EXERCISE INSTRUCTIONS
The answer is a number and nothing else: the count of lines in these entries containing the word "quantile".

TASK MATERIAL
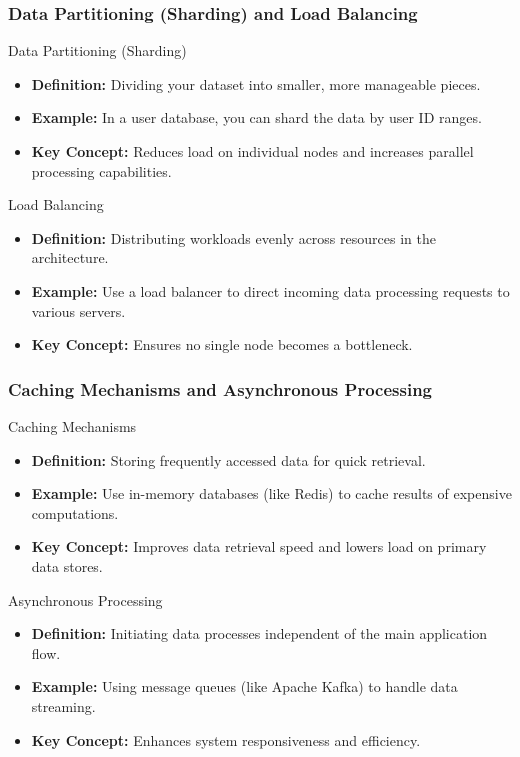 \documentclass[aspectratio=169]{beamer}
\begin{document}
\begin{frame}[fragile]
    \frametitle{Data Partitioning (Sharding) and Load Balancing}
    \begin{block}{Data Partitioning (Sharding)}
        \begin{itemize}
            \item \textbf{Definition:} Dividing your dataset into smaller, more manageable pieces.
            \item \textbf{Example:} In a user database, you can shard the data by user ID ranges.
            \item \textbf{Key Concept:} Reduces load on individual nodes and increases parallel processing capabilities.
        \end{itemize}
    \end{block}

    \begin{block}{Load Balancing}
        \begin{itemize}
            \item \textbf{Definition:} Distributing workloads evenly across resources in the architecture.
            \item \textbf{Example:} Use a load balancer to direct incoming data processing requests to various servers.
            \item \textbf{Key Concept:} Ensures no single node becomes a bottleneck.
        \end{itemize}
    \end{block}
\end{frame}

\begin{frame}[fragile]
    \frametitle{Caching Mechanisms and Asynchronous Processing}
    \begin{block}{Caching Mechanisms}
        \begin{itemize}
            \item \textbf{Definition:} Storing frequently accessed data for quick retrieval.
            \item \textbf{Example:} Use in-memory databases (like Redis) to cache results of expensive computations.
            \item \textbf{Key Concept:} Improves data retrieval speed and lowers load on primary data stores.
        \end{itemize}
    \end{block}

    \begin{block}{Asynchronous Processing}
        \begin{itemize}
            \item \textbf{Definition:} Initiating data processes independent of the main application flow.
            \item \textbf{Example:} Using message queues (like Apache Kafka) to handle data streaming.
            \item \textbf{Key Concept:} Enhances system responsiveness and efficiency.
        \end{itemize}
    \end{block}
\end{frame}
\end{document}
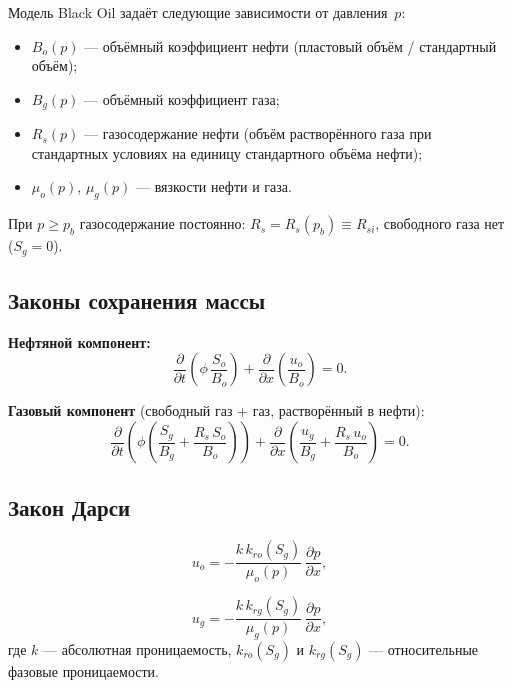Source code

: \documentclass[12pt,a4paper]{article}
\begin{document}
Модель Black Oil задаёт следующие зависимости от давления~$p$:
\begin{itemize}
  \item $B_o(p)$ --- объёмный коэффициент нефти (пластовый объём / стандартный объём);
  \item $B_g(p)$ --- объёмный коэффициент газа;
  \item $R_s(p)$ --- газосодержание нефти (объём растворённого газа при стандартных
        условиях на единицу стандартного объёма нефти);
  \item $\mu_o(p)$, $\mu_g(p)$ --- вязкости нефти и газа.
\end{itemize}

При $p \ge p_b$ газосодержание постоянно: $R_s = R_s(p_b) \equiv R_{si}$,
свободного газа нет ($S_g = 0$).

\subsection{Законы сохранения массы}

\textbf{Нефтяной компонент:}
\begin{equation}\label{eq:oil_conservation}
  \frac{\partial}{\partial t}\left(\phi\,\frac{S_o}{B_o}\right)
  + \frac{\partial}{\partial x}\left(\frac{u_o}{B_o}\right) = 0.
\end{equation}

\textbf{Газовый компонент} (свободный газ + газ, растворённый в нефти):
\begin{equation}\label{eq:gas_conservation}
  \frac{\partial}{\partial t}\left(\phi\left(\frac{S_g}{B_g}
  + \frac{R_s\,S_o}{B_o}\right)\right)
  + \frac{\partial}{\partial x}\left(\frac{u_g}{B_g}
  + \frac{R_s\,u_o}{B_o}\right) = 0.
\end{equation}

\subsection{Закон Дарси}

\begin{equation}\label{eq:darcy_oil}
  u_o = -\frac{k\,k_{ro}(S_g)}{\mu_o(p)}\,\frac{\partial p}{\partial x},
\end{equation}

\begin{equation}\label{eq:darcy_gas}
  u_g = -\frac{k\,k_{rg}(S_g)}{\mu_g(p)}\,\frac{\partial p}{\partial x},
\end{equation}
где $k$ --- абсолютная проницаемость, $k_{ro}(S_g)$ и $k_{rg}(S_g)$ ---
относительные фазовые проницаемости.
\end{document}
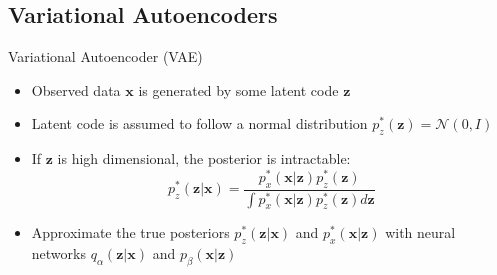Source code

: \documentclass{beamer}
\newcommand{\vect}[1]{\boldsymbol{#1}}
\theoremstyle{definition}
\begin{document}
\subsection{Variational Autoencoders}
\begin{frame}{Variational Autoencoder (VAE)}
\begin{itemize}
  \item Observed data $\vect x$ is generated by some latent code $\vect z$%
  \item Latent code is assumed to follow a normal distribution $p_z^*(\vect z) = \mathcal{N}(0,I)$
  \item If $\vect z$ is high dimensional, the posterior is intractable:
    \[p_z^*(\vect z | \vect x) = \frac{p_x^*(\vect x | \vect z) p_z^*(\vect z)}{\displaystyle \int p_x^*(\vect x | \vect z) p_z^*(\vect z) d\vect z}\]
  \item Approximate the true posteriors $p_z^*(\vect z | \vect x)$ and $p_x^*(\vect x | \vect z)$ with neural networks $q_\alpha(\vect z | \vect x)$ and $p_\beta(\vect x | \vect z)$


\end{itemize}
\end{frame}
\end{document}
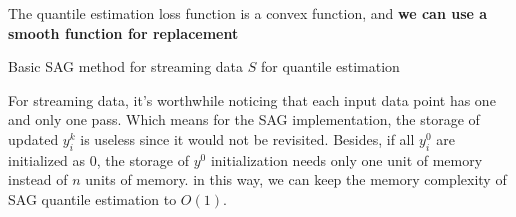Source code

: The quantile estimation loss function is a convex function, and \textbf{we can use a smooth function for replacement}
\begin{algorithm}
    \caption{Basic SAG method for streaming data $S$ for quantile estimation}\label{alg:SAG}
        \begin{algorithmic}[1]
                       
                 
            \EndFor
        \end{algorithmic}
\end{algorithm}
For streaming data, it's worthwhile noticing that each input data point has one and only one pass. Which means for the SAG implementation, the storage of updated $y_i^k$ is useless since it would not be revisited. Besides, if all $y_i^0$ are initialized as 0, the storage of $y^0$ initialization needs only one unit of memory instead of $n$ units of memory. in this way, we can keep the memory complexity of SAG quantile estimation to $O(1)$.


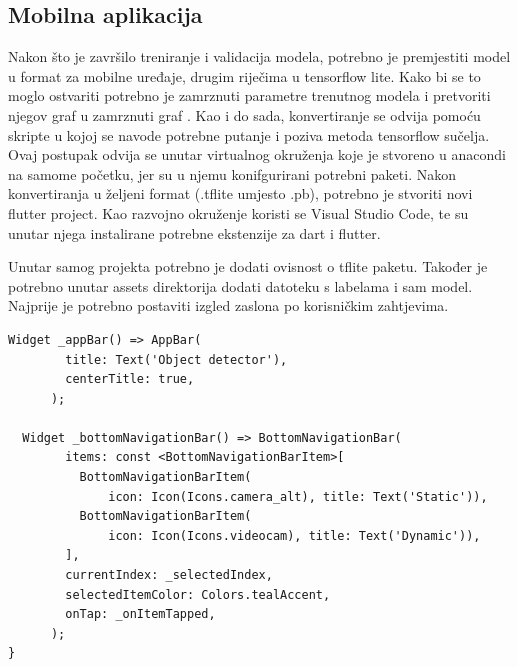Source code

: \subsection{Mobilna aplikacija}
Nakon što je završilo treniranje i validacija modela, potrebno je premjestiti model u format za mobilne uređaje, drugim riječima u tensorflow lite. Kako bi se to moglo ostvariti potrebno je 
zamrznuti parametre trenutnog modela i pretvoriti njegov graf u zamrznuti graf . Kao i do sada, konvertiranje se odvija pomoću skripte u kojoj se navode potrebne putanje i poziva 
metoda tensorflow sučelja. Ovaj postupak odvija se unutar virtualnog okruženja koje je stvoreno u anacondi na samome početku, jer su u njemu konifgurirani potrebni paketi. Nakon konvertiranja u željeni format (.tflite umjesto .pb), potrebno 
je stvoriti novi flutter project. Kao razvojno okruženje koristi se Visual Studio Code, te su unutar njega instalirane potrebne ekstenzije za dart i flutter. 

Unutar samog projekta potrebno je dodati ovisnost  o tflite paketu. Također je potrebno unutar assets direktorija dodati datoteku s labelama i sam model. 
Najprije je potrebno postaviti izgled zaslona po korisničkim zahtjevima. 


\begin{lstlisting}[tabsize=2]
    Widget _appBar() => AppBar(
        title: Text('Object detector'),
        centerTitle: true,
      );

  Widget _bottomNavigationBar() => BottomNavigationBar(
        items: const <BottomNavigationBarItem>[
          BottomNavigationBarItem(
              icon: Icon(Icons.camera_alt), title: Text('Static')),
          BottomNavigationBarItem(
              icon: Icon(Icons.videocam), title: Text('Dynamic')),
        ],
        currentIndex: _selectedIndex,
        selectedItemColor: Colors.tealAccent,
        onTap: _onItemTapped,
      );
}

\end{lstlisting}
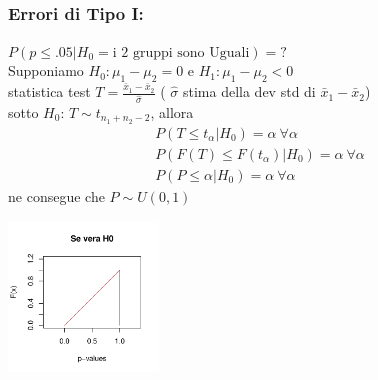 \documentclass[xcolor={pdftex,dvipsnames,table}]{beamer}
\begin{document}
\subsection{}
\begin{frame}
\frametitle{Errori di Tipo I:}

$P(p\leq .05 | H_0=\textrm{i 2 gruppi sono Uguali})=?$\\
Supponiamo $H_0: \mu_1-\mu_2=0$ e $H_1: \mu_1-\mu_2<0$\\
statistica test $T=\frac{\bar{x}_1-\bar{x}_2}{\hat{\sigma}}$ ( $\hat{\sigma}$ stima della dev std di $\bar{x}_1-\bar{x}_2$)\\
sotto $H_0$: $T\sim t_{n_1+n_2-2}$, allora\\
\begin{eqnarray*}
P(T\leq t_\alpha | H_0) =\alpha \ \forall \alpha\\
P(F(T)\leq F(t_\alpha) | H_0) =\alpha \ \forall \alpha\\
P(P \leq \alpha | H_0) =\alpha \ \forall \alpha
\end{eqnarray*}
ne consegue che $P\sim U(0,1)$
\begin{center}
\includegraphics[width=0.3\textwidth]{plaatjes/cdf_uniform}      
\end{center}

\end{frame}
\end{document}
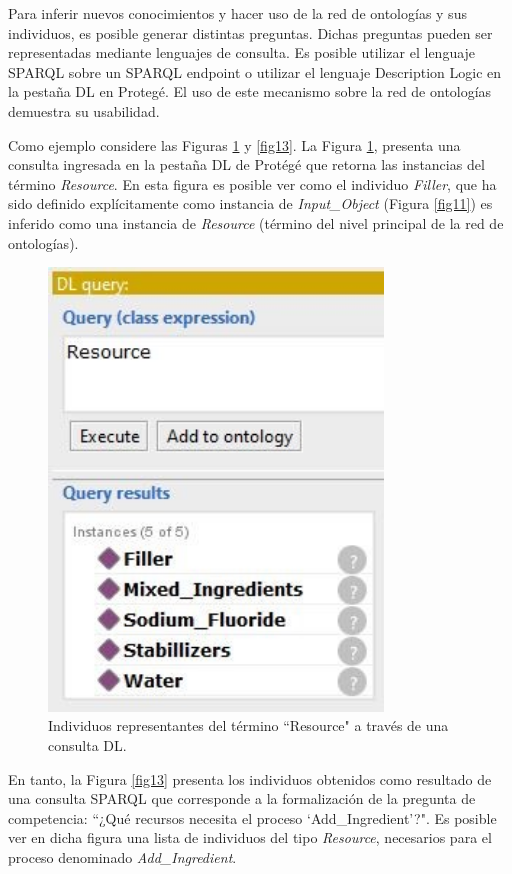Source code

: \documentclass[journal]{IEEEtran}
\begin{document}
Para inferir nuevos conocimientos y hacer uso de la red de ontolog\'ias y sus individuos, es posible generar distintas preguntas. Dichas preguntas pueden ser representadas mediante lenguajes de consulta. Es posible utilizar el lenguaje SPARQL sobre un SPARQL endpoint o utilizar el lenguaje Description Logic en la pestaña DL en Proteg\'e. El uso de este mecanismo sobre la red de ontolog\'ias demuestra su usabilidad. 

Como ejemplo considere las Figuras \ref{fig12} y \ref{fig13}. La Figura \ref{fig12}, presenta una consulta ingresada en la pestaña DL de Prot\'eg\'e que retorna las instancias del t\'ermino \emph{Resource}. En esta figura es posible ver como el individuo \emph{Filler}, que ha sido definido expl\'icitamente como instancia de \emph{Input\_Object} (Figura \ref{fig11}) es inferido como una instancia de \emph{Resource} (t\'ermino del nivel principal de la red de ontolog\'ias).


\begin{figure}[!t]
\centering
\includegraphics[width=3.5in]{figures/figure12.jpg}
\caption{Individuos representantes del t\'ermino ``Resource" a trav\'es de una consulta DL.}
\label{fig12}
\end{figure}

En tanto, la Figura \ref{fig13} presenta los individuos obtenidos como resultado de una consulta SPARQL que corresponde a la formalizaci\'on de la pregunta de competencia: ``¿Qu\'e recursos necesita el proceso ‘Add\_Ingredient’?". Es posible ver en dicha figura una lista de individuos del tipo \emph{Resource}, necesarios para el proceso denominado \emph{Add\_Ingredient}.
\end{document}
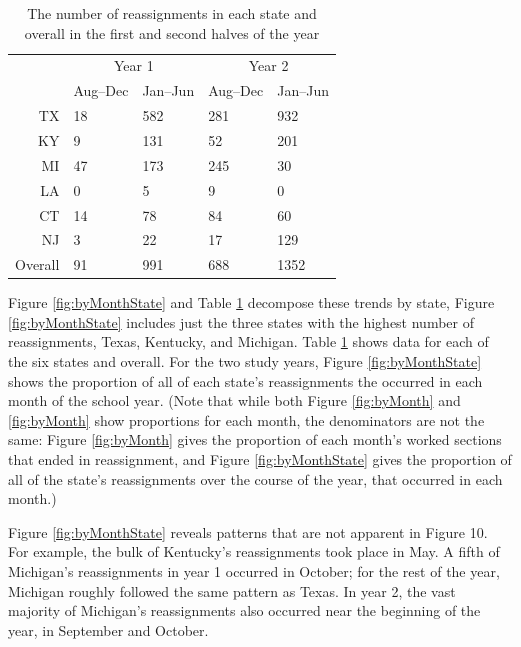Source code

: \documentclass[12pt]{article}\usepackage[]{graphicx}\usepackage[]{color}
\begin{document}
\begin{table}
  \centering
  \begin{tabular}{rll|ll}
    &\multicolumn{2}{c}{Year 1}&\multicolumn{2}{c}{Year 2}\\
    &Aug--Dec&Jan--Jun&Aug--Dec&Jan--Jun\\
 TX &  18 & 582 & 281 & 932 \\ 
  KY &   9 & 131 &  52 & 201 \\ 
  MI &  47 & 173 & 245 &  30 \\ 
  LA &   0 &   5 &   9 &   0 \\ 
  CT &  14 &  78 &  84 &  60 \\ 
  NJ &   3 &  22 &  17 & 129 \\ 
   \hline
Overall &  91 & 991 & 688 & 1352 \\ 
  
\hline
\end{tabular}
\caption{The number of reassignments in each state and overall in the
  first and second halves of the year}
\label{tab:byMonth}
\end{table}

Figure \ref{fig:byMonthState} and Table \ref{tab:byMonth} decompose
these trends by state, Figure \ref{fig:byMonthState} includes just
the three states with the highest number of reassignments, Texas,
Kentucky, and Michigan. Table \ref{tab:byMonth} shows data for each of
the six states and overall.
For the two study years, Figure \ref{fig:byMonthState} shows the proportion of all of each
state's reassignments the occurred in each month of the school year.
(Note that while both Figure \ref{fig:byMonth} and \ref{fig:byMonth}
show proportions for each month, the denominators are not the same:
Figure \ref{fig:byMonth} gives the proportion of each month's worked
sections that ended in reassignment, and Figure \ref{fig:byMonthState}
gives the proportion of all of the state's reassignments over the
course of the year, that occurred in each month.)

Figure \ref{fig:byMonthState} reveals patterns that are not apparent
in Figure 10.
For example, the bulk of Kentucky's reassignments took place in May.
A fifth of Michigan's reassignments in year 1 occurred in October;
for the rest of the year, Michigan roughly followed the same pattern as Texas.
In year 2, the vast majority of Michigan's reassignments also occurred near
the beginning of the year, in September and October.
\end{document}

RESPONSE TO THIS TASK
3